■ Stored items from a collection
########

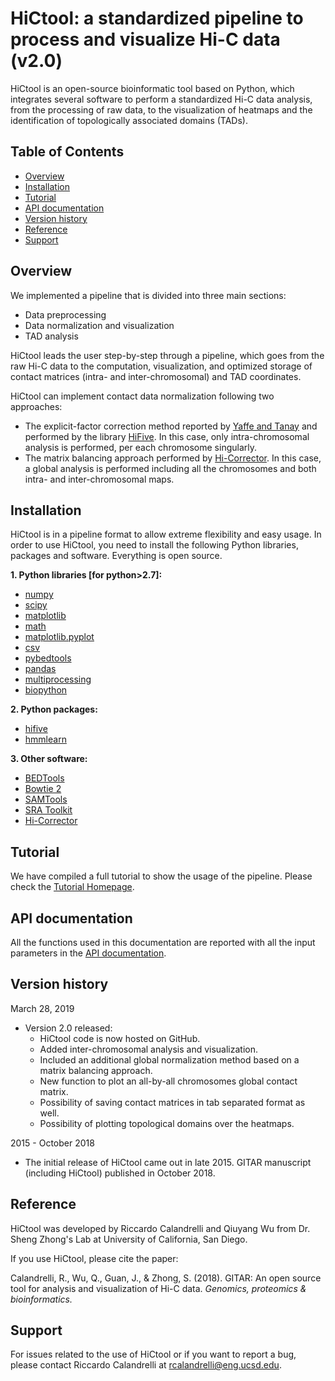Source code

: # HiCtool: a standardized pipeline to process and visualize Hi-C data (v2.0)

HiCtool is an open-source bioinformatic tool based on Python, which integrates several software to perform a standardized Hi-C data analysis, from the processing of raw data, to the visualization of heatmaps and the identification of topologically associated domains (TADs).

## Table of Contents

- [Overview](#overview)
- [Installation](#installation)
- [Tutorial](#tutorial)
- [API documentation](#api-documentation)
- [Version history](#version-history)
- [Reference](#reference)
- [Support](#support)

## Overview

We implemented a pipeline that is divided into three main sections:

- Data preprocessing
- Data normalization and visualization
- TAD analysis

HiCtool leads the user step-by-step through a pipeline, which goes from the raw Hi-C data to the computation, visualization, and optimized storage of contact matrices (intra- and inter-chromosomal) and TAD coordinates. 

HiCtool can implement contact data normalization following two approaches: 

- The explicit-factor correction method reported by [Yaffe and Tanay](https://www.nature.com/articles/ng.947) and performed by the library [HiFive](https://genomebiology.biomedcentral.com/articles/10.1186/s13059-015-0806-y). In this case, only intra-chromosomal analysis is performed, per each chromosome singularly.
- The matrix balancing approach performed by [Hi-Corrector](https://www.ncbi.nlm.nih.gov/pmc/articles/PMC4380031/). In this case, a global analysis is performed including all the chromosomes and both intra- and inter-chromosomal maps.

## Installation

HiCtool is in a pipeline format to allow extreme flexibility and easy usage. In order to use HiCtool, you need to install the following Python libraries, packages and software. Everything is open source.

**1. Python libraries [for python>2.7]:**

- [numpy](http://scipy.org/)
- [scipy](http://scipy.org/)
- [matplotlib](http://matplotlib.org/)
- [math](https://docs.python.org/2/library/math.html)
- [matplotlib.pyplot](http://matplotlib.org/api/pyplot_api.html#module-matplotlib.pyplot/)
- [csv](https://docs.python.org/2/library/csv.html)
- [pybedtools](https://daler.github.io/pybedtools/)
- [pandas](https://pandas.pydata.org/)
- [multiprocessing](https://docs.python.org/2/library/multiprocessing.html)
- [biopython](http://biopython.org/)

**2. Python packages:**

- [hifive](http://bxlab-hifive.readthedocs.org/en/latest/introduction.html)
- [hmmlearn](https://github.com/hmmlearn/hmmlearn)

**3. Other software:**

- [BEDTools](http://bedtools.readthedocs.org/en/latest/)
- [Bowtie 2](http://bowtie-bio.sourceforge.net/bowtie2/index.shtml)
- [SAMTools](http://samtools.sourceforge.net/)
- [SRA Toolkit](http://www.ncbi.nlm.nih.gov/Traces/sra/sra.cgi?view=toolkit_doc&f=fastq-dump)
- [Hi-Corrector](http://zhoulab.usc.edu/Hi-Corrector/)

## Tutorial

We have compiled a full tutorial to show the usage of the pipeline. Please check the [Tutorial Homepage](./tutorial/ReadMe.md).

## API documentation

All the functions used in this documentation are reported with all the input parameters in the [API documentation](https://sysbio.ucsd.edu/public/rcalandrelli/HiCtool_API_documentation.pdf).

## Version history

March 28, 2019

- Version 2.0 released:
   - HiCtool code is now hosted on GitHub.
   - Added inter-chromosomal analysis and visualization.
   - Included an additional global normalization method based on a matrix balancing approach.
   - New function to plot an all-by-all chromosomes global contact matrix.
   - Possibility of saving contact matrices in tab separated format as well.
   - Possibility of plotting topological domains over the heatmaps.

2015 - October 2018

- The initial release of HiCtool came out in late 2015. GITAR manuscript (including HiCtool) published in October 2018.

## Reference

HiCtool was developed by Riccardo Calandrelli and Qiuyang Wu from Dr. Sheng Zhong's Lab at University of California, San Diego. 

If you use HiCtool, please cite the paper: 

Calandrelli, R., Wu, Q., Guan, J., & Zhong, S. (2018). GITAR: An open source tool for analysis and visualization of Hi-C data. *Genomics, proteomics & bioinformatics.*

## Support

For issues related to the use of HiCtool or if you want to report a bug, please contact Riccardo Calandrelli at <rcalandrelli@eng.ucsd.edu>.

########

Return every line from the entries above that contains the word "Version".

- [Version history](#version-history)
## Version history
- Version 2.0 released:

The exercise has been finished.